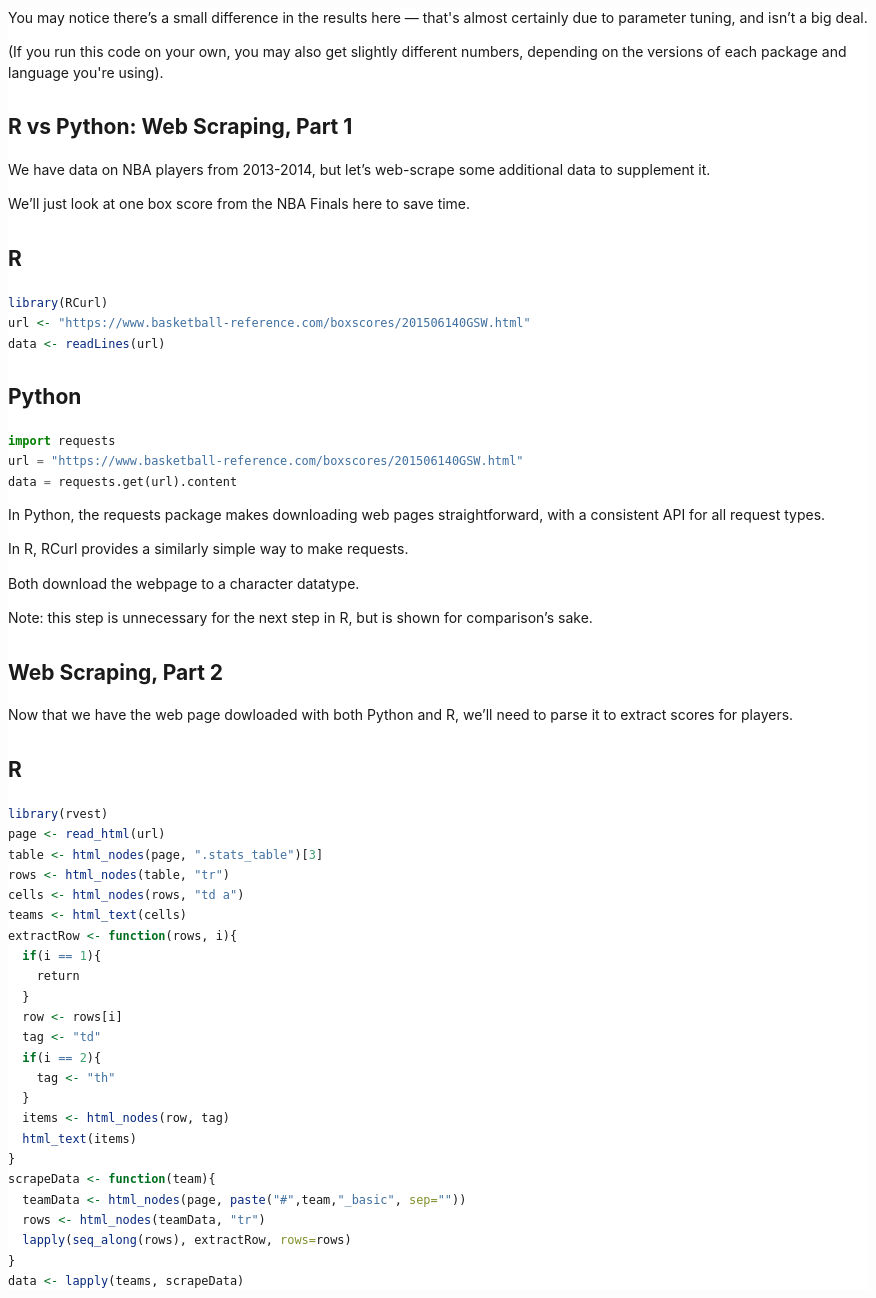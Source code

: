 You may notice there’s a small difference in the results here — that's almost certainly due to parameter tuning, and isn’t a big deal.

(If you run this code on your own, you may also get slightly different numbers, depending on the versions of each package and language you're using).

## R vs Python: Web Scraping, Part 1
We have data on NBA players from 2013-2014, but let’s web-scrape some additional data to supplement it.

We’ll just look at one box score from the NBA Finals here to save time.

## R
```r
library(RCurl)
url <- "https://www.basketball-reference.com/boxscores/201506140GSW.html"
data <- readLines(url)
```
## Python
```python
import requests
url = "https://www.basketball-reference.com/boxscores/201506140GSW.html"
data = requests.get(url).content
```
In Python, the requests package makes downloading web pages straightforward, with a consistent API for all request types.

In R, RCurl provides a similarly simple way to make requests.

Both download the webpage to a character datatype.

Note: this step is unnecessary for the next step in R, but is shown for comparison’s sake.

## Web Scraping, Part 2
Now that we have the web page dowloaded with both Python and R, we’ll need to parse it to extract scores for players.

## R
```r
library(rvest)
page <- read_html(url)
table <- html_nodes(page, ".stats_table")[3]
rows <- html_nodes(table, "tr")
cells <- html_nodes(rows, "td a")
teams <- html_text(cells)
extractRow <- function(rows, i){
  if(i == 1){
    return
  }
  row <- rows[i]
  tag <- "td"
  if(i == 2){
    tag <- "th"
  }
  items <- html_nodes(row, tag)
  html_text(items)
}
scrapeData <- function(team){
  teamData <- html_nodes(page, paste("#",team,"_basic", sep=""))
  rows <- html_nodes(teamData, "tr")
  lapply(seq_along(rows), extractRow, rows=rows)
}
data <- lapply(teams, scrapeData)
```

#### Prompt
Retype the records above exactly, and keep any picture out of what you write.

#### The answer
Source code

: You may notice there’s a small difference in the results here — that's almost certainly due to parameter tuning, and isn’t a big deal.

(If you run this code on your own, you may also get slightly different numbers, depending on the versions of each package and language you're using).

## R vs Python: Web Scraping, Part 1
We have data on NBA players from 2013-2014, but let’s web-scrape some additional data to supplement it.

We’ll just look at one box score from the NBA Finals here to save time.

## R
```r
library(RCurl)
url <- "https://www.basketball-reference.com/boxscores/201506140GSW.html"
data <- readLines(url)
```
## Python
```python
import requests
url = "https://www.basketball-reference.com/boxscores/201506140GSW.html"
data = requests.get(url).content
```
In Python, the requests package makes downloading web pages straightforward, with a consistent API for all request types.

In R, RCurl provides a similarly simple way to make requests.

Both download the webpage to a character datatype.

Note: this step is unnecessary for the next step in R, but is shown for comparison’s sake.

## Web Scraping, Part 2
Now that we have the web page dowloaded with both Python and R, we’ll need to parse it to extract scores for players.

## R
```r
library(rvest)
page <- read_html(url)
table <- html_nodes(page, ".stats_table")[3]
rows <- html_nodes(table, "tr")
cells <- html_nodes(rows, "td a")
teams <- html_text(cells)
extractRow <- function(rows, i){
  if(i == 1){
    return
  }
  row <- rows[i]
  tag <- "td"
  if(i == 2){
    tag <- "th"
  }
  items <- html_nodes(row, tag)
  html_text(items)
}
scrapeData <- function(team){
  teamData <- html_nodes(page, paste("#",team,"_basic", sep=""))
  rows <- html_nodes(teamData, "tr")
  lapply(seq_along(rows), extractRow, rows=rows)
}
data <- lapply(teams, scrapeData)
```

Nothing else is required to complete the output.